» TASK DETAILS: From the data that follows, copy every line with the string "Place".

[Dataset entries]
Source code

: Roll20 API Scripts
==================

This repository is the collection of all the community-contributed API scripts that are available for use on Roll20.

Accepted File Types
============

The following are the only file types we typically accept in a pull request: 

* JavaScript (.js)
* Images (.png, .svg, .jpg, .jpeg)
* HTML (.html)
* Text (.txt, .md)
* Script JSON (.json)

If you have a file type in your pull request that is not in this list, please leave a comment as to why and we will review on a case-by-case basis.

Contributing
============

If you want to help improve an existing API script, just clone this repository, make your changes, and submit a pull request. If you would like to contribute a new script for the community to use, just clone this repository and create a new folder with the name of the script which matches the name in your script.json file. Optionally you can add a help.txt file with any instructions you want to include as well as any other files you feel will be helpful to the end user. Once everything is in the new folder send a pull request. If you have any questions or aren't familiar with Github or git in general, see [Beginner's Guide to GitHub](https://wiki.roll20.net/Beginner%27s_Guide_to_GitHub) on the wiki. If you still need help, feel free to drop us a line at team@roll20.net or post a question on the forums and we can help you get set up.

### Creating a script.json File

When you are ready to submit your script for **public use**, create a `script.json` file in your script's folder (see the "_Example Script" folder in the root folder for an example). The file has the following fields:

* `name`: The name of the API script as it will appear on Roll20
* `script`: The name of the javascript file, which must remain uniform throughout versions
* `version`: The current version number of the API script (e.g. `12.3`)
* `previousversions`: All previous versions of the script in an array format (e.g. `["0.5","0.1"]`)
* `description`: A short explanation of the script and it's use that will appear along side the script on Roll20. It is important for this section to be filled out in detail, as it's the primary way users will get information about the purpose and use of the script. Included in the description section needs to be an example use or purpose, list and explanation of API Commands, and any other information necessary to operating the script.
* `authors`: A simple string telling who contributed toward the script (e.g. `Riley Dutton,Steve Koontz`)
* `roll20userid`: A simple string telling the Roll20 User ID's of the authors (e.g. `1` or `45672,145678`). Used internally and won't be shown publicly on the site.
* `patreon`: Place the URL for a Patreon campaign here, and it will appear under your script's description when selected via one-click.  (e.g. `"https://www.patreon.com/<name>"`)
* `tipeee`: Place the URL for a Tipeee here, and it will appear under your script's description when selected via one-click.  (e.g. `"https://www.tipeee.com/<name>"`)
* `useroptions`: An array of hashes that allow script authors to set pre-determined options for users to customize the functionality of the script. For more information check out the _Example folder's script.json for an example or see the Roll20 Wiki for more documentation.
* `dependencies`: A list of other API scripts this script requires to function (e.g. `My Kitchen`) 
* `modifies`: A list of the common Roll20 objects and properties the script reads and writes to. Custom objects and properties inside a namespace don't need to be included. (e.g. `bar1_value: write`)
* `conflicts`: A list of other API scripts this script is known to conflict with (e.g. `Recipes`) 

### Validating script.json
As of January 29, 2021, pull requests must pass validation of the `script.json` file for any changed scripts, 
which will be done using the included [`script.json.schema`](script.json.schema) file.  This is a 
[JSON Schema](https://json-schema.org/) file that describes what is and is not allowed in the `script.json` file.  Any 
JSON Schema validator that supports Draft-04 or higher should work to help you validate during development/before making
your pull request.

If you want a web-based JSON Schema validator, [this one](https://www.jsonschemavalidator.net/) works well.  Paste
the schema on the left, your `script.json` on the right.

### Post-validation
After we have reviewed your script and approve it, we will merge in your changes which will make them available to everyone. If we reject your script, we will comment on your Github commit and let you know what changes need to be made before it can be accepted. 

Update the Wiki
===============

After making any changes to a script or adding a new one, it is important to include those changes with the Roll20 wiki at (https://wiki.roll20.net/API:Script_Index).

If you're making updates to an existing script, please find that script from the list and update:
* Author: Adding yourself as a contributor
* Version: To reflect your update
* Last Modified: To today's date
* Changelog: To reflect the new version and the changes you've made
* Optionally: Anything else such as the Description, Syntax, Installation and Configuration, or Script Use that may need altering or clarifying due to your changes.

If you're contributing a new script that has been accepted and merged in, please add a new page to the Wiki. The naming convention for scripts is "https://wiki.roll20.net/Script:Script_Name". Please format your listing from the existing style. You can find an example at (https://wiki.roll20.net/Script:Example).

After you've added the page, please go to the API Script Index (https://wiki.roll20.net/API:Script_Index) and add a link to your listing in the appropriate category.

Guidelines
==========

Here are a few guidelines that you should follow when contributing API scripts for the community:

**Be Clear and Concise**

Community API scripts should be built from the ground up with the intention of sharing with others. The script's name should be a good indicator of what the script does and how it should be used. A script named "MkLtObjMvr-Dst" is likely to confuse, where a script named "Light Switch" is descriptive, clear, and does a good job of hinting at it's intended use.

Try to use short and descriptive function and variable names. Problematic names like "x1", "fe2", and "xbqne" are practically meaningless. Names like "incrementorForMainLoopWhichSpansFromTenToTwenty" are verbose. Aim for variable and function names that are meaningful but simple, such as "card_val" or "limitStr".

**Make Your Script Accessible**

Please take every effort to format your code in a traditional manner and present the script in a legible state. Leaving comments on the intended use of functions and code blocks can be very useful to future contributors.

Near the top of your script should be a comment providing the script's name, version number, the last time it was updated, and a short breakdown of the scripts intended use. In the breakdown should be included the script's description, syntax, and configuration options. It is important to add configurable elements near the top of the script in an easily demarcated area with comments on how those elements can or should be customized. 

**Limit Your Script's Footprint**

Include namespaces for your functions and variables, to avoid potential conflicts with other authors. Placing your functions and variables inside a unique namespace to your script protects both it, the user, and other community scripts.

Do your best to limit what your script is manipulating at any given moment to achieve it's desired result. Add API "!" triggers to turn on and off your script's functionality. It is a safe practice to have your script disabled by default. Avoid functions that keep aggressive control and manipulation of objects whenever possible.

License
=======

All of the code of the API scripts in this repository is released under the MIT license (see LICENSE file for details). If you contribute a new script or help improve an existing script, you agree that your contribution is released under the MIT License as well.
* * *
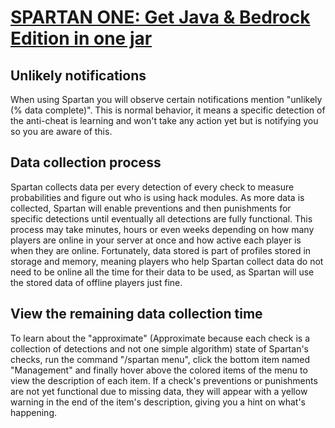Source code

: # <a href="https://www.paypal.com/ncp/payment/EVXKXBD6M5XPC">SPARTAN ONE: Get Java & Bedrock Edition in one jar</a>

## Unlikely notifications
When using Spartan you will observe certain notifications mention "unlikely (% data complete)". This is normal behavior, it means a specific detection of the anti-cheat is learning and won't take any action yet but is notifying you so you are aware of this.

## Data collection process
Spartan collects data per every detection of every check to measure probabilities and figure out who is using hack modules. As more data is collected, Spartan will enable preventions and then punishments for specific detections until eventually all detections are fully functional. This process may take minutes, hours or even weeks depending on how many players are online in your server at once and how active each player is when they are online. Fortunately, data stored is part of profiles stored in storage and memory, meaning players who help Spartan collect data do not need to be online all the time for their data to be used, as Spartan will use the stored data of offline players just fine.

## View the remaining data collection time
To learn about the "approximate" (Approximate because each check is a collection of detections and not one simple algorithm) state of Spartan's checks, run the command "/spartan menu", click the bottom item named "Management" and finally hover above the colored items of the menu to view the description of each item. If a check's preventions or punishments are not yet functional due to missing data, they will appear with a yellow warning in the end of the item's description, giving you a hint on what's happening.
--
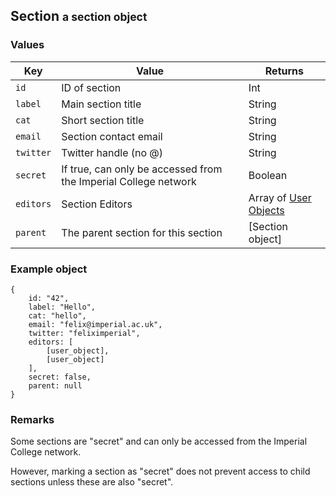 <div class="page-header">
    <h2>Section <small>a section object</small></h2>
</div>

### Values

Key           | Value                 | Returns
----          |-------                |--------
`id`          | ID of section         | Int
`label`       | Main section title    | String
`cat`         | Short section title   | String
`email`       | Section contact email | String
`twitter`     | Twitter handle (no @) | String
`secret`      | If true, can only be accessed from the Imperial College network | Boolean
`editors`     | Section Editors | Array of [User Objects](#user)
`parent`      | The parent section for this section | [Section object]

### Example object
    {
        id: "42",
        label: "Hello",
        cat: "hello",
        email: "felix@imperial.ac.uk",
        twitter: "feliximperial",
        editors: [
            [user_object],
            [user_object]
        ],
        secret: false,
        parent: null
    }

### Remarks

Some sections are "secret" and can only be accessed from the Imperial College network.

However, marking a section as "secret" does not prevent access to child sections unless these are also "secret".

» RESPONSE FOR THIS EXERCISE:
* `patreon`: Place the URL for a Patreon campaign here, and it will appear under your script's description when selected via one-click.  (e.g. `"https://www.patreon.com/<name>"`)
* `tipeee`: Place the URL for a Tipeee here, and it will appear under your script's description when selected via one-click.  (e.g. `"https://www.tipeee.com/<name>"`)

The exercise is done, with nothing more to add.